PII-200, 64MB RAM, 450MB HDD, 8MB video card
ESRB rating: T

release date: n/a
» All About Warlords: Battlecry on ActionTrip

August 08, 2000
Branislav "Bane" Babovic

There are very few games that have maintained their status among known best-sellers, and haven't succumb to new technology. The Warlords serial, however, has preserved itself to this day in its basic form, with an mediocre designed 2D sprites and its turn-based style of play. Warlords have been "playing" on different platforms for almost 10 years. The first version was on, today "extinct" Amiga, while the PC version came after achieving world fame on the first platform. Warlords set a standard as the first strategy that provided the opportunity of fantasy realm management. In fact, the first Warlords had only one map. The players studied it in detail and learned by heart every piece of the 2D green terrain on which heroes and monsters roamed. The situation didn't change even when the sequel was released, and didn't achieve success on the market. As a matter of fact, it practically threatened the future of the serial.

Still, the boys from SSG (which is one of the numerous development teams in the great SSI) realized the potential and wealth the Warlords carry, and released the De Luxe version of the Warlords II. Now, that was something special... The engine supported automatic map generating, and the editor was so powerful that you could make almost any desired scenario. The battles between insects, cars and locomotives will remain unforgettable. Yes, you could make custom made units, instead of ordinary ones, and determine special characteristics and special techniques. A little under two years ago, the third Warlords were released and achieved great success. An expansion pack followed called Darklords Rising, containing even heftier scenarios and campaigns. As customary, the extension disc contained campaigns from part III. At one time, the chief competitor to warlords was a catchy release called Kings Bounty of the New World Computing. That other serial grew into something known as the Heroes of Might and Magic, and dwarfed the Warlords. The comparison of these two serials is fully justified. Apart from the graphics, the competitors have many similarities: Heroes that explore the map together with the units, developing dispositions and the carrying of items, magical abilities and spells, unusual beings and storming of castles, quests acquired from NPC-s... The Warlords serial lacks the historic background and story line that the HoMM has. Still, the Warlords have their own races such as the Sirians, Horse Lords and the embodiment of evil in the form of the cursed knight Lord Banea.
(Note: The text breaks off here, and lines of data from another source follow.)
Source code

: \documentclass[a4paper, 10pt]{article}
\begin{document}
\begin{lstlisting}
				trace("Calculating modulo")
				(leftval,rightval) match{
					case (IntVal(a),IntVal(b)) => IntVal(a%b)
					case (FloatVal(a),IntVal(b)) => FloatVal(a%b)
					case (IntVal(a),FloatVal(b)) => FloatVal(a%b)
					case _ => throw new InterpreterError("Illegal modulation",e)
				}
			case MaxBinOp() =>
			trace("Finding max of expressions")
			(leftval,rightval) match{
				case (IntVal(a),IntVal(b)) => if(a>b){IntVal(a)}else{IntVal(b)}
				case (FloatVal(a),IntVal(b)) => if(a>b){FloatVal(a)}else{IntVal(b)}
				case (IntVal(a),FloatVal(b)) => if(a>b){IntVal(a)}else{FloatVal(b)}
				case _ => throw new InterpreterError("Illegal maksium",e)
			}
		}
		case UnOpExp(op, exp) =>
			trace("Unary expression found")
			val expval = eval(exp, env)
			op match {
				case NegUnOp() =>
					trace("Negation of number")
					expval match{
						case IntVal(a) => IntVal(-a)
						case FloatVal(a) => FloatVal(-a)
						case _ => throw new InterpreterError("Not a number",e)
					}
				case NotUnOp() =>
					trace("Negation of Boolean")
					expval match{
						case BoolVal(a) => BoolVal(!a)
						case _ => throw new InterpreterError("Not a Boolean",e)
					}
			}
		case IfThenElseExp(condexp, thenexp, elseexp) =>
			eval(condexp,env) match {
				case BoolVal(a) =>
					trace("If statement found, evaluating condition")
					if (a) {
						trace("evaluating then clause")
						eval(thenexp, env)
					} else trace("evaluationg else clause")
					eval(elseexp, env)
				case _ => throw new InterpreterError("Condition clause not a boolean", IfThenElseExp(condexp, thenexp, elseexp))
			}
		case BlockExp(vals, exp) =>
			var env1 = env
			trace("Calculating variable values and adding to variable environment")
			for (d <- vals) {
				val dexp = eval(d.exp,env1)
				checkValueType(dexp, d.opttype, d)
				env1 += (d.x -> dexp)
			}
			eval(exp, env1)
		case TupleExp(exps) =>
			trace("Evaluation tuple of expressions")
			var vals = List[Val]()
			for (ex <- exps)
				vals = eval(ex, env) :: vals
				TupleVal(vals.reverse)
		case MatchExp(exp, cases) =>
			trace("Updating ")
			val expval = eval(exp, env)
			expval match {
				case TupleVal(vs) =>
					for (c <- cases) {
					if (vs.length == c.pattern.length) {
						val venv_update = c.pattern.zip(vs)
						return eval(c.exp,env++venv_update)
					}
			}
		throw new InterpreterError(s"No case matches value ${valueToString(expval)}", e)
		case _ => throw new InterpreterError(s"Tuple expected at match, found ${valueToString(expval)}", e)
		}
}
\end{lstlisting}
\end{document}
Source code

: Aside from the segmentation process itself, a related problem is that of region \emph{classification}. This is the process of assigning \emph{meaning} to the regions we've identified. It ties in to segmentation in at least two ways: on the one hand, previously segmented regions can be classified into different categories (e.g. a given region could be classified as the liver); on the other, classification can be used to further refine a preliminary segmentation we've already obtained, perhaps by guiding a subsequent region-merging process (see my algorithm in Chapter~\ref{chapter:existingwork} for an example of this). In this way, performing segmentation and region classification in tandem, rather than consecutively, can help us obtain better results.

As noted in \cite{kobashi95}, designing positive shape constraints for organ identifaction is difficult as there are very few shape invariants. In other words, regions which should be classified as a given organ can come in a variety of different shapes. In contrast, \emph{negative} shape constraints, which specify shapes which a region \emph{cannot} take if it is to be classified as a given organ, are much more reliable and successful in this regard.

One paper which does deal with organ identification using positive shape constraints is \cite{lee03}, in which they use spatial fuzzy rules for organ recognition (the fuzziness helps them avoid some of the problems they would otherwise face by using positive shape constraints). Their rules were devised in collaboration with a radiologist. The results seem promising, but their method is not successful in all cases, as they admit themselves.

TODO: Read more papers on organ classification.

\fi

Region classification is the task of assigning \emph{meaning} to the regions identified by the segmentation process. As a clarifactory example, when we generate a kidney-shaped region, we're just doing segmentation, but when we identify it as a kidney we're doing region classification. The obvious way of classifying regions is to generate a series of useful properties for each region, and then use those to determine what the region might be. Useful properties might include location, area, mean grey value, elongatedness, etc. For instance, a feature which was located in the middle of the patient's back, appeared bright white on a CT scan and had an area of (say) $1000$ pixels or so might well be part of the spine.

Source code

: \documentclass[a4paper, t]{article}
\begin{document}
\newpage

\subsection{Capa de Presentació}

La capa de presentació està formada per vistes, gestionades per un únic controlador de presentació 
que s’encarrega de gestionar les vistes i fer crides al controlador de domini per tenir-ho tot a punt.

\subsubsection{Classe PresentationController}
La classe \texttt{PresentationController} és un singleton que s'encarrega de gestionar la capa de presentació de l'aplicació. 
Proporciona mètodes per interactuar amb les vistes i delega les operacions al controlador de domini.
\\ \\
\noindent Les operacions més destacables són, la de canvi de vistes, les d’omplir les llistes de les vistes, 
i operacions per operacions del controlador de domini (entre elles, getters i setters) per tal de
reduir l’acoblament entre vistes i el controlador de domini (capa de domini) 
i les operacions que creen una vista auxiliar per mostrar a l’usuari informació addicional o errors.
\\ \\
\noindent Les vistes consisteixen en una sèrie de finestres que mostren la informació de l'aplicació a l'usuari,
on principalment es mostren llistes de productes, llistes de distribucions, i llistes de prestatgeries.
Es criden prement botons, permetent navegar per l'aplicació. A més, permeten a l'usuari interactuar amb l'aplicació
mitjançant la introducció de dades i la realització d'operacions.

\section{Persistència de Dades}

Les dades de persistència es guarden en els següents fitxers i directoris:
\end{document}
The third part of this game is completely dedicated to this anti-hero and for the first time the campaigns were fully designed for the "villains". The players liked it, because everybody wants to be the bad guy in the game, at some point or another.

Even though the "brass" in SSI claims that the Warlords serial will continue in its tracks, mainly the placid turn-based manner, and the grouping of the units by castles, the last Warlord release may make them go back on their word and re-track in the commercial RTS manner. Warlords: Battlecry is the first SSG flight into RTS and you have to admit, it is a good one. Comments can be heard that the units and the scenario are a predecessor of Warcraft III (but only in idea). Before all, the isometric and third person perspective are outdated with an onslaught of new 3D RTS games with multiple camera angles. Warlord fans may become confused until they become familiar with the game controls and the interface. It is a new system that has very little, if anything, with the old Warlords. The figure everything revolves around is the hero. It gives the game a strong sense of RPG, because the hero, through missions, acquires experience and develops individual features and skills. The hero can be picked from 9 races: Dwarfs, Barbarians, Humans, Orcs, Undead, High Elfs, Dark Elfs, Wood Elfs, Minotaurs. Depending on which race he belongs to, the hero receives bonuses or penalties. Judging from the penalty points, relationships between races can be established. For instance, the human hero has penalties from the Orcs, the Dark Elfs from the High Elfs, Undead from the Minotaurs, and so on...The bonuses and the penalties reflect on the speed of acquiring experience and the moral of the units. Since every hero possesses a command radius, every unit within that radius gains increased speed, specific attack modes, as well as bonuses. Depending on the race the hero picks a profession in which he will become proficient: warrior, wizard, rogue, assassin. Each of the professions has its skills and spells, which makes the forming of the character very complex. Basically, everything revolves around experience and correct arrangement at the end of the scenario. All heroes in single missions can be used in multi player mode.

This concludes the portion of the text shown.